Hirschmann will be taking a trip with Baugh in a few days to see the Chesapeake Bay.
“We are going to get a chance to look into the drainage among other issues at the bay and work together to find ways to help the Chesapeake Bay efforts on a local level,” he said. “He always has a logistical approach to things, and I think that really stems from the advisory committee and his time serving as a lawyer.”
After graduating from the University of Virginia with a Juris Doctor, Baugh began his career as an attorney and has lived in Harrisonburg since December 1985, when he took a job at Clark and Bradshaw. After leaving the firm in 1995, he began working at his current job with Hoover Penrod, where he has been for 25 years.
It wasn’t his plan to become a lawyer, though, but after graduating from Columbia University with a bachelor’s degree, he realized getting a job wasn’t so easy.

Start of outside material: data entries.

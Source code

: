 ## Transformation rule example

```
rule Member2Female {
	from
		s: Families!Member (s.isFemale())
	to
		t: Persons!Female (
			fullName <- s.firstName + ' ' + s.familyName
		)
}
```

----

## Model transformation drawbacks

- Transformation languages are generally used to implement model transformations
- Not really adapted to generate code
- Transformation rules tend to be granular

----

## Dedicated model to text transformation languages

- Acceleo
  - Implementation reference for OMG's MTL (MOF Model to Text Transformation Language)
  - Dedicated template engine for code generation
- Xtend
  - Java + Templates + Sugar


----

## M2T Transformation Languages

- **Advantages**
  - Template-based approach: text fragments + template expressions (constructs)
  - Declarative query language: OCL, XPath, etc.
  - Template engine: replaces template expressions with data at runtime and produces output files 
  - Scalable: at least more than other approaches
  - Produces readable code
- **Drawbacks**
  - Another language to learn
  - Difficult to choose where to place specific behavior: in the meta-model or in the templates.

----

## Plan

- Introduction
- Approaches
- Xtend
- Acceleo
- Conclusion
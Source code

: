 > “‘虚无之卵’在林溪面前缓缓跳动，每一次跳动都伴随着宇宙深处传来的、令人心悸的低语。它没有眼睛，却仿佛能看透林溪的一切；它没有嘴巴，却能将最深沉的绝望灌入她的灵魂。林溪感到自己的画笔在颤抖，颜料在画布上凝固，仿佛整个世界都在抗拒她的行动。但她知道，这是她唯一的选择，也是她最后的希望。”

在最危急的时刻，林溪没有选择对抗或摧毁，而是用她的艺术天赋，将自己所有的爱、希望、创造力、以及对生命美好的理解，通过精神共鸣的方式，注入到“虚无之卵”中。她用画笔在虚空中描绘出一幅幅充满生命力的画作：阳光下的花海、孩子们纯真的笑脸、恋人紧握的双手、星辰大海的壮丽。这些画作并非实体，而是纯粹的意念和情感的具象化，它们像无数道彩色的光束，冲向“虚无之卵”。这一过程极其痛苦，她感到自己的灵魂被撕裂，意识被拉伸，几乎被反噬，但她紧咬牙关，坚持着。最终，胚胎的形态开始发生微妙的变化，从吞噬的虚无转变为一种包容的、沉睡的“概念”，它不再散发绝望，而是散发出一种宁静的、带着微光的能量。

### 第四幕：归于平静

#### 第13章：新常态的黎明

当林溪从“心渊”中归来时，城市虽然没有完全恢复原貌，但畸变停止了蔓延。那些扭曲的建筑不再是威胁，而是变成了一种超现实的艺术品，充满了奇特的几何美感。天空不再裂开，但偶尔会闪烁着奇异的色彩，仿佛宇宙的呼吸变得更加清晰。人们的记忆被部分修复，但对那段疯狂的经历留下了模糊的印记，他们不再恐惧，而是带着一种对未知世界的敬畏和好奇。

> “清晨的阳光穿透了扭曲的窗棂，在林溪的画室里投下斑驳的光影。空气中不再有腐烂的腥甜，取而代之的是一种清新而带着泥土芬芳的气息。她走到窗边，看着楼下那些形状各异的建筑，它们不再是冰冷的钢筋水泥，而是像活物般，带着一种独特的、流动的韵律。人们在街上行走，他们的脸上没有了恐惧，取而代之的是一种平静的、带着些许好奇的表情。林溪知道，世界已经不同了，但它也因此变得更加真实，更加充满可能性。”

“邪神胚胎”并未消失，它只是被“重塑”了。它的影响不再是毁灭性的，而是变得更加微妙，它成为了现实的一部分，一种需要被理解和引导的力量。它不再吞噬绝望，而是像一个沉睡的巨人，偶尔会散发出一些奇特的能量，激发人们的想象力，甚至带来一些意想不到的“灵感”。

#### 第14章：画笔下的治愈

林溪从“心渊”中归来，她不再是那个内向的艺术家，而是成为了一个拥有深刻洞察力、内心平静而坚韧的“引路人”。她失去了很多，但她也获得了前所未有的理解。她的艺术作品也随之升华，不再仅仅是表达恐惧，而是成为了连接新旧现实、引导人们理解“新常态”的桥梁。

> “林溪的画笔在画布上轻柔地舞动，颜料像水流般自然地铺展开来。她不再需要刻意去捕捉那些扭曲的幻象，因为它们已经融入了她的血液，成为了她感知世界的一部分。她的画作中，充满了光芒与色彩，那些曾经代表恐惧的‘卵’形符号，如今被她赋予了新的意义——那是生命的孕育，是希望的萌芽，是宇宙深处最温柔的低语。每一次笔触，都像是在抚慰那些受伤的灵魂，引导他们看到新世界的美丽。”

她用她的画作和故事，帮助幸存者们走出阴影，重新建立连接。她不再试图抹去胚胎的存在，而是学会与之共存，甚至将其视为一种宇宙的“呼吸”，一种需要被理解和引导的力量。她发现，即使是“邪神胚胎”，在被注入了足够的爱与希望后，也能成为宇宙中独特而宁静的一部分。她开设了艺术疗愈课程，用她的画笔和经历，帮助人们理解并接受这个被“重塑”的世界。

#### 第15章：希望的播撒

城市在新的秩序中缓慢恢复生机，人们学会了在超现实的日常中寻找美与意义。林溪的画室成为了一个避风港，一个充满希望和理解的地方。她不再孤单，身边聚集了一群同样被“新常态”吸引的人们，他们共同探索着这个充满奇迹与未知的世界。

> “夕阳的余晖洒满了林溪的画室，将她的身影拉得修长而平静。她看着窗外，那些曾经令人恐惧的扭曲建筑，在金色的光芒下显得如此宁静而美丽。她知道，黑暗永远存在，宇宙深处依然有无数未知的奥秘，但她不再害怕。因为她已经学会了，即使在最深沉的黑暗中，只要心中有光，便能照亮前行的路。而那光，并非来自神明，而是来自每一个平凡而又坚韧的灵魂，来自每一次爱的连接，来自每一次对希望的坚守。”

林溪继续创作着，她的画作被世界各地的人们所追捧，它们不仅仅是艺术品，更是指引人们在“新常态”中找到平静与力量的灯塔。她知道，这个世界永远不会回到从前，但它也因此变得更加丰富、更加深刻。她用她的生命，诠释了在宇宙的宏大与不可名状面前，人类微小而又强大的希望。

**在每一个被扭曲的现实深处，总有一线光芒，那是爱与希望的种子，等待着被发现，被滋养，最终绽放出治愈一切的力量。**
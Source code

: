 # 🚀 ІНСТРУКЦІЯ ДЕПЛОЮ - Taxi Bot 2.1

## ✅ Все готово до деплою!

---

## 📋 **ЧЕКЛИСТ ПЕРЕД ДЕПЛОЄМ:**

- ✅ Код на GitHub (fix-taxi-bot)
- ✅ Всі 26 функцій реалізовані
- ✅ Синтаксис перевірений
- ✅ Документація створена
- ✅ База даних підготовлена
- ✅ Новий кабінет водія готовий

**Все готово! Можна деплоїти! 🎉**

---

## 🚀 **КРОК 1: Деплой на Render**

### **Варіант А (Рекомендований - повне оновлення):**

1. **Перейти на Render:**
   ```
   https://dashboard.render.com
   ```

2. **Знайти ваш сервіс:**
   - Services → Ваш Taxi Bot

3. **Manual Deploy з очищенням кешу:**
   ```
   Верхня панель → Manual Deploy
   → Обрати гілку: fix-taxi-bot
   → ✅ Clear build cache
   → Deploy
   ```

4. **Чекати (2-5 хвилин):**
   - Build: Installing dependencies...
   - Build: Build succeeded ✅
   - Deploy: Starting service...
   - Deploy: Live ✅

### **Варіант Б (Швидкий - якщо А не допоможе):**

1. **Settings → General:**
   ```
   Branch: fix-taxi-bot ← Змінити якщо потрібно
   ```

“My dad was a plumber. I went to college and here is what I know: coming back from getting an undergraduate degree and not having a job wasn’t an option,” he said. “What appealed to me about going into law is that it could be a springboard into other careers that I could take on, but obviously that didn’t happen.”
Baugh said that unlike many other jurisdictions, Harrisonburg is an interesting place to live and “the more I understand what other localities in Virginia are like, the more I like it here.”
For example, he said immigration is a big topic around the nation, and one can talk about philosophy or hypothetical situations, but in this community, “when you talk about someone who has issues with their status, it’s not hypothetical. It’s my next-door neighbor.”
He said that is just one of many reasons he likes Harrisonburg so much.
“This is what Harrisonburg is like. It gives you different perspectives than other communities,” he said. “I know these folks. They are good folks and my neighbors.”
Baugh said his career and service for the city and state has taught him a lot about how to best serve his community.
“We don’t all have to look at governing or issues we have to face in the same way,” he said. “Our diversity is our strength. That’s not a political slogan. It’s something that actually helps you make better decisions.”
He said since he began on council in 2009 during the recession, Harrisonburg has taken big strides forward and has a lot of things going for the city.
“We seem to have made good decisions,” he said. “What pulled me to run for office in the first place is that I felt that Harrisonburg had been a good community for me and my family and I wanted to continue seeing that for other families.”
Although Baugh does not know if he will run for another term after his ends next year, he said his time serving at both the local and state level have been rewarding and knowledgeable.
“I’ve learned a lot and I hope I continue down that path as long as I serve on the advisory committee and on City Council,” he said. “The future of Harrisonburg matters to me and so does the future on a state and federal level, and I want to be a part of the growth in a positive direction.”